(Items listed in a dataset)

Segment Open

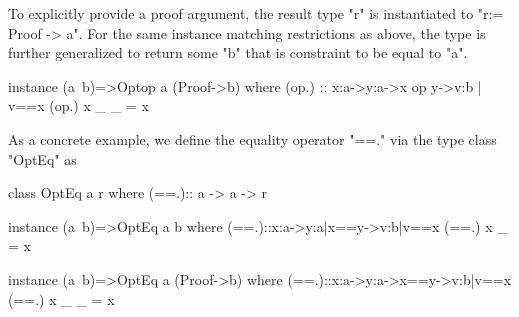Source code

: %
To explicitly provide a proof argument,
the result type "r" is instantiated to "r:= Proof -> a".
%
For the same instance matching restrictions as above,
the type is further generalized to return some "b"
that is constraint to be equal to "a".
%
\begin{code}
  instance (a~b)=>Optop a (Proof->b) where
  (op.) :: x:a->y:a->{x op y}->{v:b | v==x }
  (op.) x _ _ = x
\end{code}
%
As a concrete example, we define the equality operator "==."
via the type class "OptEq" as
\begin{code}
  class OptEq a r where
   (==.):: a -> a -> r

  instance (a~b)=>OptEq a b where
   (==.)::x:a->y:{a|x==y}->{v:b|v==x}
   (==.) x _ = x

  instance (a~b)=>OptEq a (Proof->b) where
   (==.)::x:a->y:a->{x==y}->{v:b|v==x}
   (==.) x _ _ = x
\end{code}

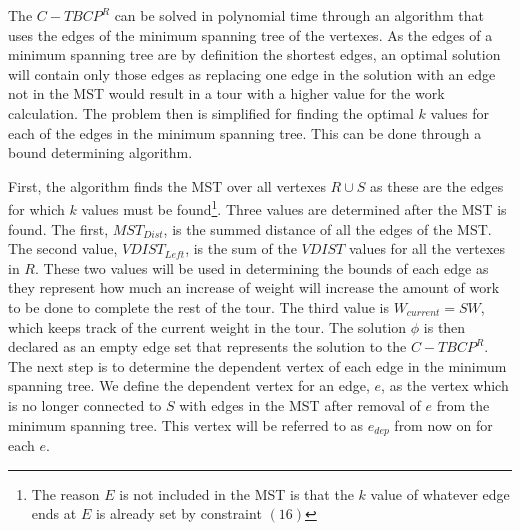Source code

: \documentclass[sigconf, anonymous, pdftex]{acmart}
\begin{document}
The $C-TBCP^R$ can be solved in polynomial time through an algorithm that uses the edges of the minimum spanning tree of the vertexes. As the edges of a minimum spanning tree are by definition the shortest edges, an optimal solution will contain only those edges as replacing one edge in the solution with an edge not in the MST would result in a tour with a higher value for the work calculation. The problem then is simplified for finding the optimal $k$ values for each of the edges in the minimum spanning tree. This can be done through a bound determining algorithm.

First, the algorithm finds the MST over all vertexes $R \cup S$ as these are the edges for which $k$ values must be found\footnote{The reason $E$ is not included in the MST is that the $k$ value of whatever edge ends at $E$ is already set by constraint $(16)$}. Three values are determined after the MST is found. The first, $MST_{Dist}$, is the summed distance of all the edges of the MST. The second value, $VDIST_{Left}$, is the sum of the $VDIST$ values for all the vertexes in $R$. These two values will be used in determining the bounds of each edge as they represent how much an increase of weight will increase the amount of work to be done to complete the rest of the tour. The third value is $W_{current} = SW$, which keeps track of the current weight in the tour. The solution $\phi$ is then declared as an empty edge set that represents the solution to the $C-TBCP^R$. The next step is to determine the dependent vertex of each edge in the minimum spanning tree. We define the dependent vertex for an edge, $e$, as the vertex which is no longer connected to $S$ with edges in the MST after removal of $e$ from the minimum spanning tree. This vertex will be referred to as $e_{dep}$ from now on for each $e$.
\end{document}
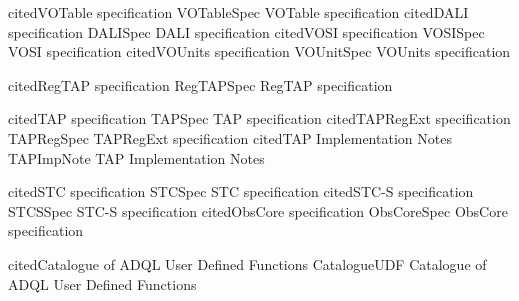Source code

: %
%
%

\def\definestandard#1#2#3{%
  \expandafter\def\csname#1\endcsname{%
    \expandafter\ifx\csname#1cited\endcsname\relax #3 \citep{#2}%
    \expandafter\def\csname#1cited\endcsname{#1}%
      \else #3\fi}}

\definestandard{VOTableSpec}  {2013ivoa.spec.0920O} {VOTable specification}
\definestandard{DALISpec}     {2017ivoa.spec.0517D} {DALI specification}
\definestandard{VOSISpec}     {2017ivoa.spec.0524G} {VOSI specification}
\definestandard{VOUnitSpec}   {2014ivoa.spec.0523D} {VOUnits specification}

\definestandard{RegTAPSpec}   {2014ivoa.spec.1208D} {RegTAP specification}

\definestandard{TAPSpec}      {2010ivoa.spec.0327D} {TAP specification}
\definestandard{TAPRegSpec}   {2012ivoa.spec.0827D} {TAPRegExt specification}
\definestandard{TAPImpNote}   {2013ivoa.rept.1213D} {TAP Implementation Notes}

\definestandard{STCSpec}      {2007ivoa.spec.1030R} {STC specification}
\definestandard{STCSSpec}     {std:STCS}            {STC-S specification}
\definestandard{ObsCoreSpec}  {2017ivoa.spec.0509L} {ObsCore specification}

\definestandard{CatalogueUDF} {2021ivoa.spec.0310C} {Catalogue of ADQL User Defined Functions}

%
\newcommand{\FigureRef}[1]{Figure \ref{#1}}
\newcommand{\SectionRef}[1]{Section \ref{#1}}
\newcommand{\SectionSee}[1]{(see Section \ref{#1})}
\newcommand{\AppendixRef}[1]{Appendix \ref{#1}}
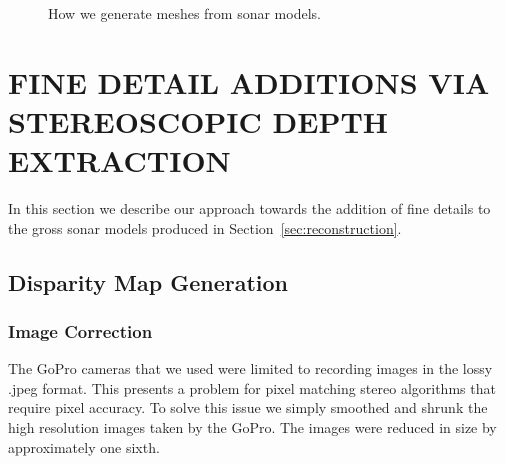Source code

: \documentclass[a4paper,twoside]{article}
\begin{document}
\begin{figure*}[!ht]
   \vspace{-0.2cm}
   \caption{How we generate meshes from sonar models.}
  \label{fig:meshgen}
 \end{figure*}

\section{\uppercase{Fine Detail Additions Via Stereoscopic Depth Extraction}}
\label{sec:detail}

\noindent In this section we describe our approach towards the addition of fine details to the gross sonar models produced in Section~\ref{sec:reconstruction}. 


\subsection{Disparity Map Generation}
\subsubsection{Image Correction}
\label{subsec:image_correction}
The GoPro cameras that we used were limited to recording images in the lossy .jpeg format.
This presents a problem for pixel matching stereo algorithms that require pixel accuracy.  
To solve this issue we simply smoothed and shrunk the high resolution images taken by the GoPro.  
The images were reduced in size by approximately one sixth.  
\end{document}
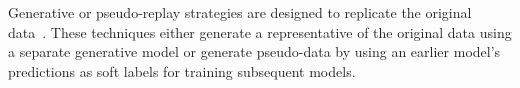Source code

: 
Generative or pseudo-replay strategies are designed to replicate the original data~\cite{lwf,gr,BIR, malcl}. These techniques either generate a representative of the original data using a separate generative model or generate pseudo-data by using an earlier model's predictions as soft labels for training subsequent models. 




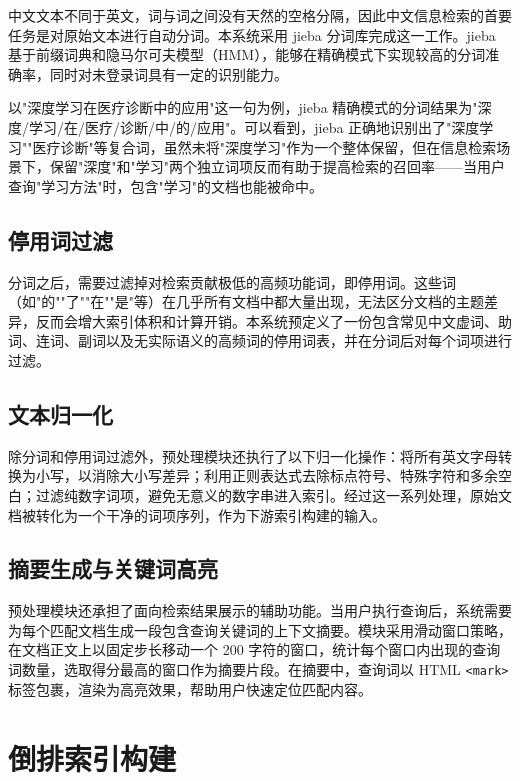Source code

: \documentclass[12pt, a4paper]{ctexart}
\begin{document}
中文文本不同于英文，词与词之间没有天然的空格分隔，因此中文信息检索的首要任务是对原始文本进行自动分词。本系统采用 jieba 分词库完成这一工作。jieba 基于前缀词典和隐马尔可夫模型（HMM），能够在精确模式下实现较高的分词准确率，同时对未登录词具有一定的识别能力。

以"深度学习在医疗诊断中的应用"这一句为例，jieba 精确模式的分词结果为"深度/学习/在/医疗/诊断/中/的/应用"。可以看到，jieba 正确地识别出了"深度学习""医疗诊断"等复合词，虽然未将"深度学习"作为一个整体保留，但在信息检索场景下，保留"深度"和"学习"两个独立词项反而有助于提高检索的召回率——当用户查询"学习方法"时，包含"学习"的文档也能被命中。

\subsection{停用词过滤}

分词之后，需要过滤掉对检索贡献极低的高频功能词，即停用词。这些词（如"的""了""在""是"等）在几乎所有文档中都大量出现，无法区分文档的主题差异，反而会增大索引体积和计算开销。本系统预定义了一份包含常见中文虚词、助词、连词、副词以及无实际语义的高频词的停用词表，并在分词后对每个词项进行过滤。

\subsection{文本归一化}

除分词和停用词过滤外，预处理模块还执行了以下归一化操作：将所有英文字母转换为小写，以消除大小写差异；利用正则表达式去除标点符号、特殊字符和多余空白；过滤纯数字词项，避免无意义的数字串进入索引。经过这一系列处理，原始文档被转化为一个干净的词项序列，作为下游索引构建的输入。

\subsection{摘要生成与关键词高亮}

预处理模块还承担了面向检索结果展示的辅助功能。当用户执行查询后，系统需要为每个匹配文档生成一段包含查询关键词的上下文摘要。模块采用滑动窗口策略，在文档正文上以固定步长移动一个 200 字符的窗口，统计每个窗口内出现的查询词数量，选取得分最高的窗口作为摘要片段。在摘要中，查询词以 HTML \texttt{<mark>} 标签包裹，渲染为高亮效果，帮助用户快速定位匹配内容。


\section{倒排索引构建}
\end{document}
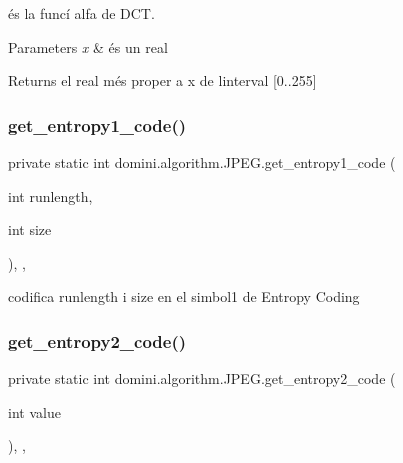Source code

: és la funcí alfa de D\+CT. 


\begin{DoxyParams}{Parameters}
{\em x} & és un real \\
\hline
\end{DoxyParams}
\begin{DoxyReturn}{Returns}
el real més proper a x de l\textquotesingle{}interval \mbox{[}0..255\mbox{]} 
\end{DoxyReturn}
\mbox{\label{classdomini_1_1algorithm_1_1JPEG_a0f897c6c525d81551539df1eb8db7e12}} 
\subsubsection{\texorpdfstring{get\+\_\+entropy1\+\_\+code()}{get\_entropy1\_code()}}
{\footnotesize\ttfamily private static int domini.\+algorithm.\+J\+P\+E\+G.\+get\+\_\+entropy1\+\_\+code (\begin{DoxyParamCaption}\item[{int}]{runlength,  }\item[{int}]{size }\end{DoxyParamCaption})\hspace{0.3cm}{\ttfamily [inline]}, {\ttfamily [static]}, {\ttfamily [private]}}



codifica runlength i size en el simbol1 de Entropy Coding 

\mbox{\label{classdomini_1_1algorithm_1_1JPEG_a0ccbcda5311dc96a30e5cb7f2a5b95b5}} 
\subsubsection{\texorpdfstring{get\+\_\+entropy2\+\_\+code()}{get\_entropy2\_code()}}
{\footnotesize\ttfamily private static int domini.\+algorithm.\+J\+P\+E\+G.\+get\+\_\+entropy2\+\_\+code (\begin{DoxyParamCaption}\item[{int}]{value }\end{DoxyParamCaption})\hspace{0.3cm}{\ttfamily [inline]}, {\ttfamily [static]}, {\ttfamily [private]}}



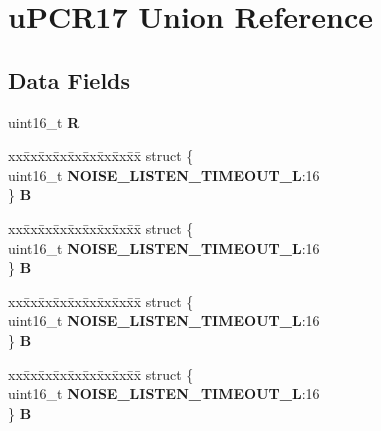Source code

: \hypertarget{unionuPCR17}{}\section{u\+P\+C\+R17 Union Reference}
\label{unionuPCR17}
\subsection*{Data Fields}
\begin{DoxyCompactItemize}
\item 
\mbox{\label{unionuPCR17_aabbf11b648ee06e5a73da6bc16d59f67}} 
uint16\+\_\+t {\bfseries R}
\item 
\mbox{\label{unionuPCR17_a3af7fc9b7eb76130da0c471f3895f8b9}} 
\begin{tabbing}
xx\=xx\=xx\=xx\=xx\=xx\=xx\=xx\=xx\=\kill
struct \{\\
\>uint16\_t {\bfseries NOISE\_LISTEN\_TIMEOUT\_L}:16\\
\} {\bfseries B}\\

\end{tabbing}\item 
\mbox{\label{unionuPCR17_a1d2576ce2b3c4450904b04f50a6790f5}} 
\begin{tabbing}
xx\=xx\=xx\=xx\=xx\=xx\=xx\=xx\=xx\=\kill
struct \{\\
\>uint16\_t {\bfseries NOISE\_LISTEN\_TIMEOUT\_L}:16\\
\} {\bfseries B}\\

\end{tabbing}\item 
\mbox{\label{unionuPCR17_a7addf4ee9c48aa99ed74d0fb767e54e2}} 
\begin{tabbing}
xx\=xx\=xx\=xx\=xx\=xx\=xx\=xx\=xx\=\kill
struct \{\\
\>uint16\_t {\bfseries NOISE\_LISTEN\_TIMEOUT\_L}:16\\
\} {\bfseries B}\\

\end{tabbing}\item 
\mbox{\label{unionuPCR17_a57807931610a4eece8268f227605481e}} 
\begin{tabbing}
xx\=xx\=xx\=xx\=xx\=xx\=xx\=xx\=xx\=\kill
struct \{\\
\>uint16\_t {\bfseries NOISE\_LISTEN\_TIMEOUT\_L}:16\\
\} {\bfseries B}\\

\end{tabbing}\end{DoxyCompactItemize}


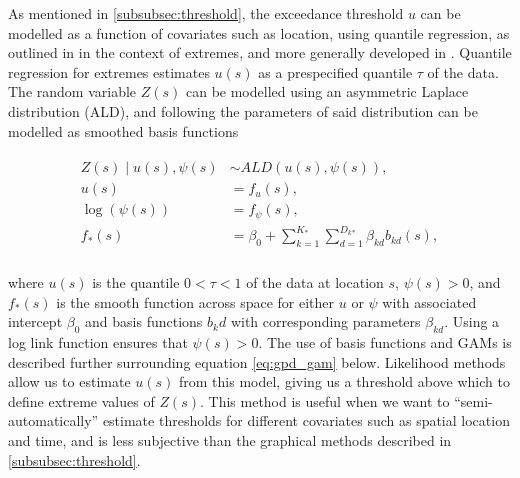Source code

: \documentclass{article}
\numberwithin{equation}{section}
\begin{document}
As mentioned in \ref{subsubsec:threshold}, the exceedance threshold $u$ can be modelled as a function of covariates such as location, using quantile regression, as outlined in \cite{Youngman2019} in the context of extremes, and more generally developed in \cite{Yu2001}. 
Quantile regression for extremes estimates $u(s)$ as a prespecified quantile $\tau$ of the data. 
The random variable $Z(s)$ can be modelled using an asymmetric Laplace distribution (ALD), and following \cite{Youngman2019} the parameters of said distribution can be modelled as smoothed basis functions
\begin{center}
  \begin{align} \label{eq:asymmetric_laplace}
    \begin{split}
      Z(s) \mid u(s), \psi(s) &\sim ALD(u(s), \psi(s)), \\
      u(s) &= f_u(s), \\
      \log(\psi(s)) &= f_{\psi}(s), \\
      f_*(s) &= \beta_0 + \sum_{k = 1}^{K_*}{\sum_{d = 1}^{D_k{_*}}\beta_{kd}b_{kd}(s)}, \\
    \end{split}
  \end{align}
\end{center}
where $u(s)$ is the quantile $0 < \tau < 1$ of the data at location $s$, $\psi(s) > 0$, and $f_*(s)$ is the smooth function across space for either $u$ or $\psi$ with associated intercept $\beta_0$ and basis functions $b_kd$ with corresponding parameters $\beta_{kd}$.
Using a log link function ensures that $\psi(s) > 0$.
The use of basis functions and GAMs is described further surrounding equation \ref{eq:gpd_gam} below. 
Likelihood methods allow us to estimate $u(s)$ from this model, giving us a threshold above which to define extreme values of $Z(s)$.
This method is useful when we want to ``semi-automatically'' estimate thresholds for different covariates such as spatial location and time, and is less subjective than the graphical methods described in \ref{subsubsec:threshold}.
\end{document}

Segment Closed

# ABOUT THIS EXERCISE:
Among the records, find every line with the word "equation" and copy it.

# OUTPUT FOR THIS TASK:
\numberwithin{equation}{section}
The use of basis functions and GAMs is described further surrounding equation \ref{eq:gpd_gam} below. 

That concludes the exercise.